General HPC Guidelines

Welcome to the Storrs HPC community! There are about 2,000 students, faculty, and staff from all backgrounds and disciplines who regularly access and do research on the Storrs HPC.

With so many people sharing the same resources, it is important that we be considerate of other users on the Storrs HPC. For that reason, we’ve laid out some general guidelines that we can all follow to make sure our work progresses smoothly without negatively impacting other HPC users. If you have any questions or comments, please feel free to reach out to us by email at hpc@uconn.edu.


1. Please do not run computationally-intensive programs (i.e., modules), scripts, analyses, or calculations on the login nodes.

  • Why: The login nodes are where we land right when we login to the cluster. Login nodes have limited memory (a.k.a., RAM) that is shared between all users on that node. Running programs on the login nodes is both inefficient and problematic because we’re sharing memory with many other users, and computationally-intensive programs slow down that login node for all HPC users.
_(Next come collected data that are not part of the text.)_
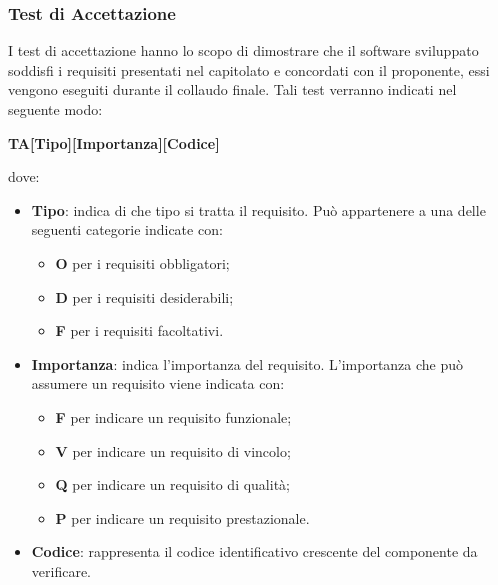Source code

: \subsubsection{Test di Accettazione}
I test di accettazione hanno lo scopo di dimostrare che il software sviluppato 
soddisfi i requisiti presentati nel capitolato e concordati con il proponente, essi vengono eseguiti durante il
collaudo finale. Tali test verranno indicati nel seguente modo: \\
	\centerline{\textbf{TA[Tipo][Importanza][Codice]}}
dove:
\begin{itemize}
	\item \textbf{Tipo}: indica di che tipo si tratta il requisito. Può
		appartenere a una delle seguenti categorie indicate con:
		\begin{itemize}
			\item \textbf{O} per i requisiti obbligatori;
			\item \textbf{D} per i requisiti desiderabili;
			\item \textbf{F} per i requisiti facoltativi.			
		\end{itemize}
	\item \textbf{Importanza}: indica l'importanza del requisito. L'importanza
		che può assumere un requisito viene indicata con:
		\begin{itemize}
			\item \textbf{F} per indicare un requisito funzionale;
			\item \textbf{V} per indicare un requisito di vincolo;
			\item \textbf{Q} per indicare un requisito di qualità;
			\item \textbf{P} per indicare un requisito prestazionale. 
		\end{itemize}
	\item \textbf{Codice}: rappresenta il codice identificativo crescente
		del componente da verificare.
\end{itemize}



	\renewcommand{\arraystretch}{1.5}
  • Exceptions: Very basic programs (e.g., vim) or file management (e.g., rsync in a screen session) commands can be used on the login nodes, provided it is not already running slowly. See full list of allowed programs here.

Unfamiliar terms? If some of these terms—like module, HPC, or SLURM—are new to you, feel free to check out our Glossary page!
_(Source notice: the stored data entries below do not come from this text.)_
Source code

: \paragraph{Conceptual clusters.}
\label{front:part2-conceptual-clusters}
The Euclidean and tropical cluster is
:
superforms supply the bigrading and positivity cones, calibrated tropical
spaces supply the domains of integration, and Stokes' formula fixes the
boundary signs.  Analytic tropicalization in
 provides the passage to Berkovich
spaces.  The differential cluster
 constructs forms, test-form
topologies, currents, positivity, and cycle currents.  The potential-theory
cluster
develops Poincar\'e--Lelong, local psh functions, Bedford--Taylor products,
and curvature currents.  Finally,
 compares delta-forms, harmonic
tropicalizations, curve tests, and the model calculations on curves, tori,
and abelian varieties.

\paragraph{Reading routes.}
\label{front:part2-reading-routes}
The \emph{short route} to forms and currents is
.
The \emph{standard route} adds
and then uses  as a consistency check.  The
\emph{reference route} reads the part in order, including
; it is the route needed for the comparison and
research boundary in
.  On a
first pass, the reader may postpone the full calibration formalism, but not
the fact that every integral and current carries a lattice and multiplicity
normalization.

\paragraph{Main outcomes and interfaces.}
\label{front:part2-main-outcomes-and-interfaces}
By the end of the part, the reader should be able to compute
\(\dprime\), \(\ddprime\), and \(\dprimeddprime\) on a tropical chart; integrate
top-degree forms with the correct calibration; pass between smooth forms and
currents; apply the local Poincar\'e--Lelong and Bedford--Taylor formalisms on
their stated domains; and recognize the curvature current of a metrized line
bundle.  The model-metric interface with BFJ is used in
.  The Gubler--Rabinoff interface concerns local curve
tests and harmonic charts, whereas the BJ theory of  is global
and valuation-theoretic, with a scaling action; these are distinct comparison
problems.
2. Always use the SLURM scheduler for any jobs or calculations.

  • Why: The SLURM scheduler (i.e., sbatch, fisbatch) helps us ensure that access to HPC resources are being distributed equitably among our many users.

  • Whenever submitting a script, please use the sbatch command. And whenever initiating an interactive session, please use the fisbatch (or srun) command.
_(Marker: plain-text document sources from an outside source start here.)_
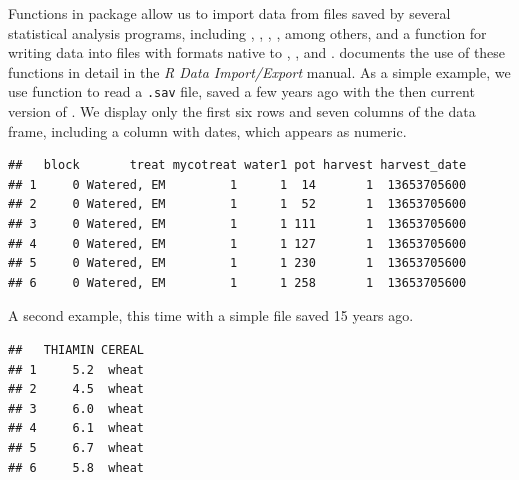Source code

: \documentclass[krantz2]{krantz}\usepackage{knitr}
\begin{document}
Functions in package  allow us to import data from files saved by several statistical analysis programs, including , , , ,  among others, and a function for writing data into files with formats native to , , and . \Rlang documents the use of these functions in detail in the \emph{R Data Import/Export} manual. As a simple example, we use function  to read a \texttt{.sav} file, saved a few years ago with the then current version of . We display only the first six rows and seven columns of the data frame, including a column with dates, which appears as numeric.

\begin{knitrout}\footnotesize
{}\color{fgcolor}\begin{kframe}
\begin{alltt}
 \hlkwb{<-} \hlstd{(} \hlstd{=} \hlstd{,}  \hlstd{=} \hlstd{)}
\end{alltt}


{\ttfamily\noindent\itshape\color{messagecolor}{\#\# re-encoding from UTF-8}}\begin{alltt}
\hlstd{my_spss.df[}\hlopt{:}\hlstd{,} \hlstd{(}\hlopt{:}\hlstd{,} \hlstd{)]}
\end{alltt}
\begin{verbatim}
##   block       treat mycotreat water1 pot harvest harvest_date
## 1     0 Watered, EM         1      1  14       1  13653705600
## 2     0 Watered, EM         1      1  52       1  13653705600
## 3     0 Watered, EM         1      1 111       1  13653705600
## 4     0 Watered, EM         1      1 127       1  13653705600
## 5     0 Watered, EM         1      1 230       1  13653705600
## 6     0 Watered, EM         1      1 258       1  13653705600
\end{verbatim}
\end{kframe}
\end{knitrout}

A second example, this time with a simple  file saved 15 years ago.

\begin{knitrout}\footnotesize
{}\color{fgcolor}\begin{kframe}
\begin{alltt}
 \hlkwb{<-} \hlstd{(} \hlstd{=} \hlstd{,}  \hlstd{=} \hlstd{)}
\end{alltt}
\begin{verbatim}
##   THIAMIN CEREAL
## 1     5.2  wheat
## 2     4.5  wheat
## 3     6.0  wheat
## 4     6.1  wheat
## 5     6.7  wheat
## 6     5.8  wheat
\end{verbatim}
\end{kframe}
\end{knitrout}
\end{document}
  • Accessing nodes directly (i.e., bypassing the SLURM scheduler) may impact your performance or someone else’s because the SLURM scheduler cannot allocate the resources correctly. To reduce wait times for your jobs, consider contacting the Storrs HPC teams for information about priority access.

 

3. When submitting a help request to the Storrs HPC, please include as much info, including screenshots, about the steps leading up to where problems arose.

  • Why: We know how frustrating it can be when technical problems are slowing research progress. Sharing screenshots of the steps leading up to where problems arise tells us that the problem is reproducible and gives us a place to start troubleshooting together.

  • To submit a help request, send an email explaining the problem you’re facing to hpc@uconn.edu.

    • Examples of helpful things to screenshot include:

      • Error messages in the terminal

      • Paths to relevant files

      • Scripts that are failing

      • Modules that are being loaded

      • Partition (e.g., general-gpu) and node (e.g., cn123) where you’re working

 

4. Only use what you need.

  • The SLURM scheduler ensures resources are distributed fairly but using more resources than needed does take away from what’s available to all HPC users. We recommend that all users benchmark different configurations to see where they get optimal performance. If increasing the amount of resources does not improve performance, please do not request more cores.

  • In most cases, you should only use one core if your analyses are not parallelizable; using more would be a waste because the other cores would not be used. An example of how to request one core in an interactive session is below.

    • fisbatch -n 1 -p general --constraint="cpuonly"
    • Exception: Some analyses are not parallelizable but require more memory than is available to one core (default is 2 GB per core). If your analyses fail due to having insufficient memory, then you’ll need to request more memory using the --mem flag or by using more than one core—that’s even accepting that your analysis cannot be parallelized.

5. Please do not use scratch for long-term storage. Instead, backup files to shared or ARCHIVE.

  • It is every researcher’s worst nightmare to have data deleted and then have to restart a research project. That’s why we should not use scratch for long-term storage. Scratch is NOT backed up. Moreover, if scratch storage becomes limited, any files older than 60 days old can be deleted.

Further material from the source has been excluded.